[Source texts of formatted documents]
----------------
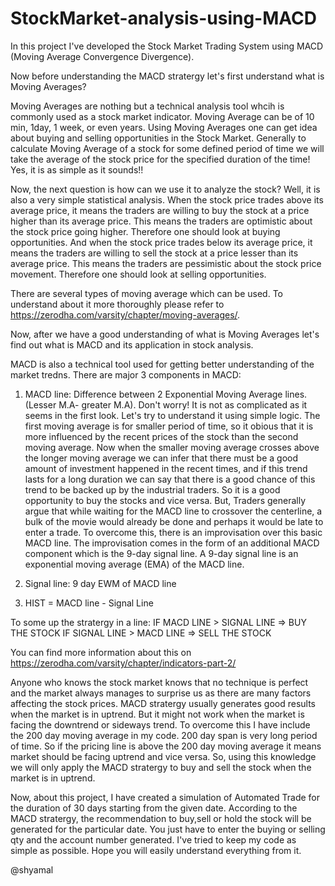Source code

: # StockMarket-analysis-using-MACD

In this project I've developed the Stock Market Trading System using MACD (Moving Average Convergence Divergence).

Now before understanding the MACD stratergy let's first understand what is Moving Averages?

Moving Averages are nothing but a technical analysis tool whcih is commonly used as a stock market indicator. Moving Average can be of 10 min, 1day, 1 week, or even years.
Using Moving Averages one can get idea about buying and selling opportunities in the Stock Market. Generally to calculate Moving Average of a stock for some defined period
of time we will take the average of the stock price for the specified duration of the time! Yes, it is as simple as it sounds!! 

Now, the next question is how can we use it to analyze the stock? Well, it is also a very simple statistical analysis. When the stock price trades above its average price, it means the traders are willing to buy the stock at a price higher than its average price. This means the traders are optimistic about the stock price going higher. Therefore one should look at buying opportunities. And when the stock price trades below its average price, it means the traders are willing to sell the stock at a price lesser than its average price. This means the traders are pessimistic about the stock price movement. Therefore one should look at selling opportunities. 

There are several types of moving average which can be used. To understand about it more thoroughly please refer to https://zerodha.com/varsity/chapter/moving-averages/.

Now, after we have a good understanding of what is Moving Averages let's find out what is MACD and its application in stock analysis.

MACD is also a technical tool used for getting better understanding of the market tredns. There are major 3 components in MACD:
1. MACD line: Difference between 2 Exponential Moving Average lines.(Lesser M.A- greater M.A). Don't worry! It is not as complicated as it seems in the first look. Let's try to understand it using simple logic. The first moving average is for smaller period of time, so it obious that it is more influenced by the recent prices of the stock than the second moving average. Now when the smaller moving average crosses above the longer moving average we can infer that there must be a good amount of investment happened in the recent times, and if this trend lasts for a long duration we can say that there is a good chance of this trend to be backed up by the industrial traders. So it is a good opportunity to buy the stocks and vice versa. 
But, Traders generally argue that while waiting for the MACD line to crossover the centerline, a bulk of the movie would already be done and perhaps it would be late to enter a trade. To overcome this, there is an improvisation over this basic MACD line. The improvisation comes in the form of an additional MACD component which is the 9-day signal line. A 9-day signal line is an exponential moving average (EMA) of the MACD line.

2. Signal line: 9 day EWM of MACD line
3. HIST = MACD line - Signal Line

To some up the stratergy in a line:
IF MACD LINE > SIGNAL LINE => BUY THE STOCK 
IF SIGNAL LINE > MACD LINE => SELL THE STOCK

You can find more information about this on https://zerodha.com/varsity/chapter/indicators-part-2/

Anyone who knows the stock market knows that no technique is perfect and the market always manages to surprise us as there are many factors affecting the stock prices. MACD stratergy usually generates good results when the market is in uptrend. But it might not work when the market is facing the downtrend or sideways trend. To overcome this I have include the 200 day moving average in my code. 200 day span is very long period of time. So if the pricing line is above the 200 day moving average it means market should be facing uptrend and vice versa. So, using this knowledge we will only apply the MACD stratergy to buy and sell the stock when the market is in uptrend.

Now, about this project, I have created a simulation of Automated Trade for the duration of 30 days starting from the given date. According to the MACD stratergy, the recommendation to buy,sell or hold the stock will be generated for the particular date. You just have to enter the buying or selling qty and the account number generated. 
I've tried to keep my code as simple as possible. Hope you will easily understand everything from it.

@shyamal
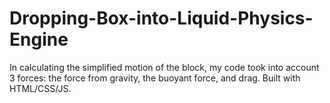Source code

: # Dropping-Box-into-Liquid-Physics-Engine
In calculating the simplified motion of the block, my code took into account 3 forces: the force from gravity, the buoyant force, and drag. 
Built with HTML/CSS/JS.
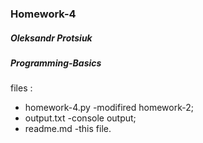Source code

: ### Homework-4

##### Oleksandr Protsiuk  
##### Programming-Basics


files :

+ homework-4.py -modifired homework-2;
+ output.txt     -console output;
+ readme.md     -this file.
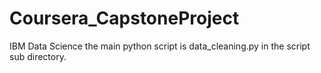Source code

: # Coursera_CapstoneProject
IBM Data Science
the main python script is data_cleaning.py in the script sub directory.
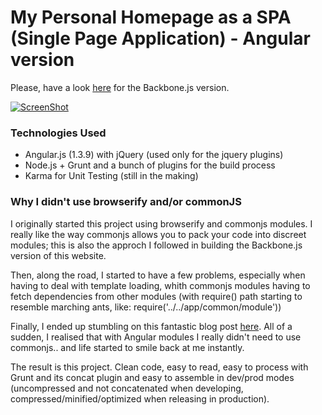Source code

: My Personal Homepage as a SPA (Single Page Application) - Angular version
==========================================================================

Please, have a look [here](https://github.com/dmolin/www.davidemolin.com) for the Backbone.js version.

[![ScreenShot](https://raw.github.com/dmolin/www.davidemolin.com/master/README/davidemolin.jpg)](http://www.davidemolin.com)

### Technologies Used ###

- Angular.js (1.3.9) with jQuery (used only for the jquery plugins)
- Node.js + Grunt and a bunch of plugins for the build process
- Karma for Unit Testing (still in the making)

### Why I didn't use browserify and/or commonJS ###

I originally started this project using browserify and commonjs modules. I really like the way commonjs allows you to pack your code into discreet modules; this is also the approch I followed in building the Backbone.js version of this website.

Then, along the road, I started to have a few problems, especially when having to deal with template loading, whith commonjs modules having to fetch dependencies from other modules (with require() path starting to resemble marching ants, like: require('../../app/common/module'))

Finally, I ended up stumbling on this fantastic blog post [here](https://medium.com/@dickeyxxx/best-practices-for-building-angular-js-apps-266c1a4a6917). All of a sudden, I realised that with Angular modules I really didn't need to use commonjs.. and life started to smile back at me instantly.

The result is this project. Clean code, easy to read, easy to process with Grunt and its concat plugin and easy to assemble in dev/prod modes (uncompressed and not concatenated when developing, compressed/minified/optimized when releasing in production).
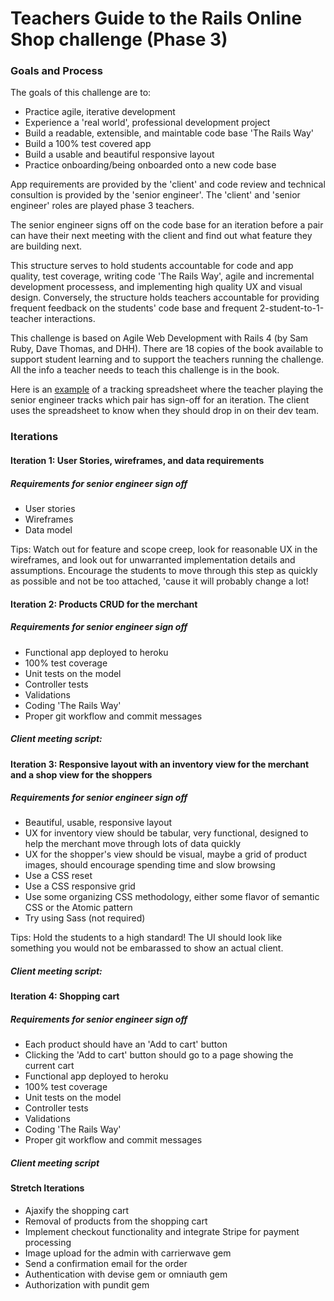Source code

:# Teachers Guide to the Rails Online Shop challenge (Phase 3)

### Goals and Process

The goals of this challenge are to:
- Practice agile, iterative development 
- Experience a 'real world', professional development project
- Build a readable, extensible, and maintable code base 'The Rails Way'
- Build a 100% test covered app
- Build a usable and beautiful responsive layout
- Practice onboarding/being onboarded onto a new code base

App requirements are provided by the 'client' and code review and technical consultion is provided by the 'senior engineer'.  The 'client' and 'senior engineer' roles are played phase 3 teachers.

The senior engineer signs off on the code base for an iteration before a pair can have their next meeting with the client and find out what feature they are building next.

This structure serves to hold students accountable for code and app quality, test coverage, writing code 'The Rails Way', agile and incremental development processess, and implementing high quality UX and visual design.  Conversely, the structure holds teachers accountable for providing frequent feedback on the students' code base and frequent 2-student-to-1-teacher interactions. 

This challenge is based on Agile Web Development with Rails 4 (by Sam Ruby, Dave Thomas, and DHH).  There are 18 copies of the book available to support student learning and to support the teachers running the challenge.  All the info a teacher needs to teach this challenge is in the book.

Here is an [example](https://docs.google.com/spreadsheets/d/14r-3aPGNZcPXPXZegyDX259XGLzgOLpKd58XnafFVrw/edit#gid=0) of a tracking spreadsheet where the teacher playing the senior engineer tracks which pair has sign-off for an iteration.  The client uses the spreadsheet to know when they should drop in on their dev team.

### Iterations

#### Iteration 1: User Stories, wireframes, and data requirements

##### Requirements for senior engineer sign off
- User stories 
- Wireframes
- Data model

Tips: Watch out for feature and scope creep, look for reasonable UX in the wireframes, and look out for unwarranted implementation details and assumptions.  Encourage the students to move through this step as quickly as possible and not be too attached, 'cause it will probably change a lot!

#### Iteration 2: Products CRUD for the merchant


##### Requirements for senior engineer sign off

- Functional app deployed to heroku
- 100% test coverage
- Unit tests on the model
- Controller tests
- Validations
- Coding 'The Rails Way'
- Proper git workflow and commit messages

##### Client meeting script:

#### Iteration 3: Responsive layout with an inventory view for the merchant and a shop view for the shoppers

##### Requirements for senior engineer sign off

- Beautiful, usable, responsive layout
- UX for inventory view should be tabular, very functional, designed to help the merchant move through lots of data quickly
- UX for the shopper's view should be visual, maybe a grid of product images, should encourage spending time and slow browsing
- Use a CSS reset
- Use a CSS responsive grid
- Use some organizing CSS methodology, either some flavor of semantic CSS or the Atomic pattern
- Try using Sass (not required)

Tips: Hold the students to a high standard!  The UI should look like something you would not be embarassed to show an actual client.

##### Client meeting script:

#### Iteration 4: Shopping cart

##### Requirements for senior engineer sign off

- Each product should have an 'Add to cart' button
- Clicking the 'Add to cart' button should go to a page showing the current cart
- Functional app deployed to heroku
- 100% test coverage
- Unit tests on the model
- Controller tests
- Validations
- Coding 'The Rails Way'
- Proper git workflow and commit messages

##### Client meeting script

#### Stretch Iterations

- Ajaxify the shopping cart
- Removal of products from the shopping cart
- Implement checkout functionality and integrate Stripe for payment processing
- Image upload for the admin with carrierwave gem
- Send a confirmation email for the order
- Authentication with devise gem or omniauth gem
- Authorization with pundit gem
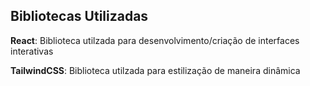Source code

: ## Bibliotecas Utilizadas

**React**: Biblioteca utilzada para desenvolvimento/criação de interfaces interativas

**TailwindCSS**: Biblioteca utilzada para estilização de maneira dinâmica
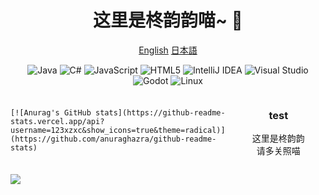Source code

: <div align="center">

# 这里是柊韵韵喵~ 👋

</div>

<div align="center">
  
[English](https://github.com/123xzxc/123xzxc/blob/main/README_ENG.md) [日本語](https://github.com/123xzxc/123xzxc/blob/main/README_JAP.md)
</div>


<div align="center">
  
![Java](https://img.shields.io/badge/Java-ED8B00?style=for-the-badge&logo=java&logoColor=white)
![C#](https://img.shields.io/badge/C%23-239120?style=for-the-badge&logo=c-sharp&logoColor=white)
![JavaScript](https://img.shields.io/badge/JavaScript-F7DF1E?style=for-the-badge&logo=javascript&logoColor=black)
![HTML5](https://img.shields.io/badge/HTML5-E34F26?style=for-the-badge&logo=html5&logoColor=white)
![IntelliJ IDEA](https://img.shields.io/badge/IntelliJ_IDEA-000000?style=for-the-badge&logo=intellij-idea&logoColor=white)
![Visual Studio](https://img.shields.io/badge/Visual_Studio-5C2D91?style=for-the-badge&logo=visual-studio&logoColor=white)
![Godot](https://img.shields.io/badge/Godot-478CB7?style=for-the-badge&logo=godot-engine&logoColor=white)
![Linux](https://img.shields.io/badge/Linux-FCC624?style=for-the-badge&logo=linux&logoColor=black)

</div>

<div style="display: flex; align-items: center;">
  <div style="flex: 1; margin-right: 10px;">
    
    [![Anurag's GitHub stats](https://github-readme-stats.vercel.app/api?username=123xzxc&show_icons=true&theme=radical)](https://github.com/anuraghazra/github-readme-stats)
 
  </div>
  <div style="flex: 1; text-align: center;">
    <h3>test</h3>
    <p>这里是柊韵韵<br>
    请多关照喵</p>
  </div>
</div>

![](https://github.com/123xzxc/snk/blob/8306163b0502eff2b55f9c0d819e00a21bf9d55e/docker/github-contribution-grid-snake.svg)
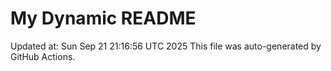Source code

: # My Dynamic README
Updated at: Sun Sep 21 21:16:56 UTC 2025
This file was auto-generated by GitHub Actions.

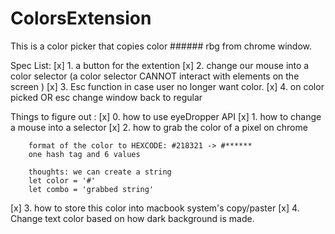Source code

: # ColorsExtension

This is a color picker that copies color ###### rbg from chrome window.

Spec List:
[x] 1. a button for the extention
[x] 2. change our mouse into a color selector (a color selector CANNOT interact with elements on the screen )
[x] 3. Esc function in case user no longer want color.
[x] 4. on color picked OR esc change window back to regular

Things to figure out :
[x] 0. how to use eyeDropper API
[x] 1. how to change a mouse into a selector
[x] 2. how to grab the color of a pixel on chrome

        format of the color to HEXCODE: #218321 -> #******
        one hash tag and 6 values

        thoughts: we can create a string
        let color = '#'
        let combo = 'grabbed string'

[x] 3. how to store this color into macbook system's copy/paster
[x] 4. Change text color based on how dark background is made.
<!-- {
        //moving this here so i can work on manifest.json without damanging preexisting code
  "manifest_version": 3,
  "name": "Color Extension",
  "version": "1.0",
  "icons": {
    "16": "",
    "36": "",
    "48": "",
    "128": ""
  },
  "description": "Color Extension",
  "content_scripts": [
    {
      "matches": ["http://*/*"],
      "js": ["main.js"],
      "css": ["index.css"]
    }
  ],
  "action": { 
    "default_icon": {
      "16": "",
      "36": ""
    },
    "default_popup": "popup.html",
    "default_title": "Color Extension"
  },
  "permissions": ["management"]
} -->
----------------
### Work item
Which of the lines above carry the string "from"? Pick them out and copy them.

### Output for this exercise
Now, about this project, I have created a simulation of Automated Trade for the duration of 30 days starting from the given date. According to the MACD stratergy, the recommendation to buy,sell or hold the stock will be generated for the particular date. You just have to enter the buying or selling qty and the account number generated. 
I've tried to keep my code as simple as possible. Hope you will easily understand everything from it.
In calculating the simplified motion of the block, my code took into account 3 forces: the force from gravity, the buoyant force, and drag. 
Then, along the road, I started to have a few problems, especially when having to deal with template loading, whith commonjs modules having to fetch dependencies from other modules (with require() path starting to resemble marching ants, like: require('../../app/common/module'))
- Removal of products from the shopping cart
This is a color picker that copies color ###### rbg from chrome window.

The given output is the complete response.